• [Supplied material]
-.-.-

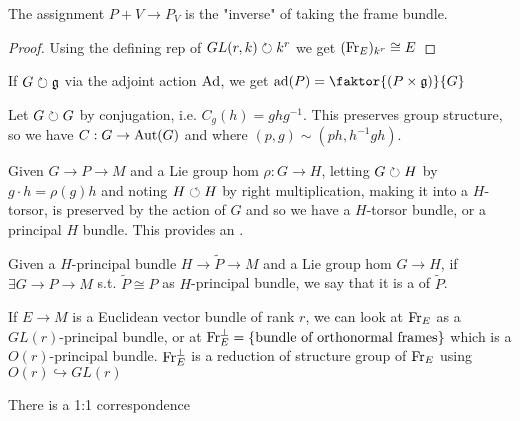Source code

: \documentclass{article}
\begin{document}
\begin{prop}
The assignment $P+V \to P_V$ is the "inverse" of taking the frame bundle.  
\end{prop}
\begin{proof}
Using the defining rep of $GL(r,k) \circlearrowright k^r$ we get $(\operatorname{Fr}_E)_{k^r} \cong E$
\end{proof}

\begin{example}
If $G \circlearrowright \mathfrak{g}$ via the adjoint action $\operatorname{Ad}$, we get $\ad(P) = \faktor{(P \times \mf{g})}{G}$
\end{example}

\begin{example}
Let $G \circlearrowright G$ by conjugation, i.e. $C_g(h) = ghg^{-1}$. This preserves group structure, so we have $C : G \to \operatorname{Aut}(G)$ and 
where $(p,g) \sim (ph,h^{-1}gh)$.
\end{example}

\begin{definition}
	Given $G \to P \to M$ and a Lie group hom $\rho : G \to H$, letting $G \circlearrowright H$ by $g \cdot h = \rho(g)h$ and noting $H \circlearrowleft H$ by right multiplication, making it into a $H$-torsor, is preserved by the action of $G$ and so we have  
	a $H$-torsor bundle, or a principal $H$ bundle. This provides an .
\end{definition}

\begin{definition}
Given a $H$-principal bundle $H \to \tilde{P} \to M$ and a Lie group hom $G \to H$, if $\exists G \to P \to M$ s.t.  $\tilde{P} \cong P$ as $H$-principal bundle, we say that it is a  of $\tilde{P}$.
\end{definition}

\begin{example}
If $E \to M$ is a Euclidean vector bundle of rank $r$, we can look at $\operatorname{Fr}_E$ as a $GL(r)$-principal bundle, or at $\operatorname{Fr}_E^\perp= \left\{ \text{bundle of orthonormal frames} \right\}$ which is a $O(r)$-principal bundle. $\operatorname{Fr}_E^\perp$ is a reduction of structure group of $\operatorname{Fr}_E$ using $O(r) \hookrightarrow GL(r)$
\end{example}


\begin{prop}
There is a 1:1 correspondence 
\end{prop}
\end{document}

-.-.-

• [Task directions] Every line above in which the word "group" occurs needs to be copied.

• [Finished exercise]
Let $G \circlearrowright G$ by conjugation, i.e. $C_g(h) = ghg^{-1}$. This preserves group structure, so we have $C : G \to \operatorname{Aut}(G)$ and 
	Given $G \to P \to M$ and a Lie group hom $\rho : G \to H$, letting $G \circlearrowright H$ by $g \cdot h = \rho(g)h$ and noting $H \circlearrowleft H$ by right multiplication, making it into a $H$-torsor, is preserved by the action of $G$ and so we have  
Given a $H$-principal bundle $H \to \tilde{P} \to M$ and a Lie group hom $G \to H$, if $\exists G \to P \to M$ s.t.  $\tilde{P} \cong P$ as $H$-principal bundle, we say that it is a  of $\tilde{P}$.
If $E \to M$ is a Euclidean vector bundle of rank $r$, we can look at $\operatorname{Fr}_E$ as a $GL(r)$-principal bundle, or at $\operatorname{Fr}_E^\perp= \left\{ \text{bundle of orthonormal frames} \right\}$ which is a $O(r)$-principal bundle. $\operatorname{Fr}_E^\perp$ is a reduction of structure group of $\operatorname{Fr}_E$ using $O(r) \hookrightarrow GL(r)$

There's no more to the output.